Dwikoranita mengatakan, salah satu penyebab utama krisis air adalah terus meningkatnya emisi gas rumah kaca yang berdampak pada peningkatan laju kenaikan suhu udara.
“Akibatnya, proses pemanasan global terus berlanjut dan berdampak pada fenomena perubahan iklim yang dapat memicu krisis air, pangan dan bahkan energi,” kata dia.
Kemudian, ungkap Dwikoranita, meningkatnya frekuensi, intensitas dan durasi kejadian bencana hidrometeorologi juga jadi persoalan. Data dari World Meteorological Organization (WMO) yang dikumpulkan dari pengamatan di 193 negara, BMKG memproyeksikan beberapa tahun ke depan akan terjadi hotspot air atau daerah kekeringan di berbagai negara.

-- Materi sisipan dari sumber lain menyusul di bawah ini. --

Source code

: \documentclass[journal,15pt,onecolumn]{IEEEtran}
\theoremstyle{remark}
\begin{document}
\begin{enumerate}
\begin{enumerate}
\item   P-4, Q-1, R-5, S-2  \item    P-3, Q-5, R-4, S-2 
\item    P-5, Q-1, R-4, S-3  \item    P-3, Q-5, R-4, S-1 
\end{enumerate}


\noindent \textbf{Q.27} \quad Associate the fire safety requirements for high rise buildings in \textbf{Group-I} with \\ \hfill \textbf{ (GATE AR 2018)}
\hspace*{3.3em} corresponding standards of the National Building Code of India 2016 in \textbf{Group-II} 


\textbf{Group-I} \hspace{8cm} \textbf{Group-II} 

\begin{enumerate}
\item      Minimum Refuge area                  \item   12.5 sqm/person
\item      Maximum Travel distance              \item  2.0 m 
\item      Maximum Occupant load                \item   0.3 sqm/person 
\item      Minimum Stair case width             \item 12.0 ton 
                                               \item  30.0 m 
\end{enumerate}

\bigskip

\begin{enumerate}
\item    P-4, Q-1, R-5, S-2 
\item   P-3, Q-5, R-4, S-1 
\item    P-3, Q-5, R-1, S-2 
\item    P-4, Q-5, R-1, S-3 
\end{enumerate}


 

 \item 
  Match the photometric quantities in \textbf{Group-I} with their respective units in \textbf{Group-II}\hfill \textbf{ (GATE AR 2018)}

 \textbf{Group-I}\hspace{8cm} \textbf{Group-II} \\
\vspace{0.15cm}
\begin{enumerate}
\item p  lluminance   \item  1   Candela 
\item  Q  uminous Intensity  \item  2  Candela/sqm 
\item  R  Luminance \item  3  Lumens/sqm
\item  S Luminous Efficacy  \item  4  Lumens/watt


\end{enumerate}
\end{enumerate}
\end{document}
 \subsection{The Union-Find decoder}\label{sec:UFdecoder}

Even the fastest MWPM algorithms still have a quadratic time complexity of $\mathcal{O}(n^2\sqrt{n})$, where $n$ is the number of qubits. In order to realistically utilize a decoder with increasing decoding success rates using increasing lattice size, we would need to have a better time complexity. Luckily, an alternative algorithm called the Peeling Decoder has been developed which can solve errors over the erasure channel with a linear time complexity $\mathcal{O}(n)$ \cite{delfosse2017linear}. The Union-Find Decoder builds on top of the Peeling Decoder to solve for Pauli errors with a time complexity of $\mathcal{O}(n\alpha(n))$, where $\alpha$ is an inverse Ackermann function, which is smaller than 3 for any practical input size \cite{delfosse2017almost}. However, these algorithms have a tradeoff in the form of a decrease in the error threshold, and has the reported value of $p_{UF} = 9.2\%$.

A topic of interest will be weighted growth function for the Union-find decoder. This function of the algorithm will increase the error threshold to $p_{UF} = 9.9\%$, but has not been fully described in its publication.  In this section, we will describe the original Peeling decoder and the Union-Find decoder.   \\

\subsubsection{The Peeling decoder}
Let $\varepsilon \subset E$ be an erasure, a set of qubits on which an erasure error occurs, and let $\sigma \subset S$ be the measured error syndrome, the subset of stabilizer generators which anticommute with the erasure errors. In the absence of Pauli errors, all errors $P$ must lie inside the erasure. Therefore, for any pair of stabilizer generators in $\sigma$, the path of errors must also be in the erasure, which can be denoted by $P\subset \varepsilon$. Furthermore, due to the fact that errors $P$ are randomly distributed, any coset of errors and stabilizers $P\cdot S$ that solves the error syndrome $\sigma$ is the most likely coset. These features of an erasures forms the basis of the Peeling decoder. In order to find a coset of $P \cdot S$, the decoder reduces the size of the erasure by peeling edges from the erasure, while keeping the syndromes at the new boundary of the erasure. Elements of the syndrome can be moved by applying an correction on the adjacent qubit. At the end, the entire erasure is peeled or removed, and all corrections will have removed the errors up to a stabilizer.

“Artinya akan banyak tempat yang mengalami kekeringan. Ini bisa terjadi, baik di negara maju maupun berkembang. Baik Amerika, Afrika, dan negara lainnya sama saja (terdampak),” kata dia.
Sisi lainnya, ungkap Dwikorita, ada daerah di dunia yang memiliki debit air sungai melampaui normal atau surplus sedang terjadi kebanjiran. Kondisi ini bukti bagaimana perubahan iklim sedang terjadi di seluruh negara dunia dan akan semakin buruk hasilnya jika tidak dilakukan upaya mitigasi bersama.
“Namun, untuk saat ini Indonesia belum terdeteksi mengalami hotspot air, namun bukan berarti dalam skala lokal kekeringan tidak terjadi. Bila lengah dan gagal memitigasi, diproyeksikan pada 2045-2050 di saat Indonesia memasuki masa emas akan terjadi perubahan iklim dan mengalami krisis pangan,” ungkap dia.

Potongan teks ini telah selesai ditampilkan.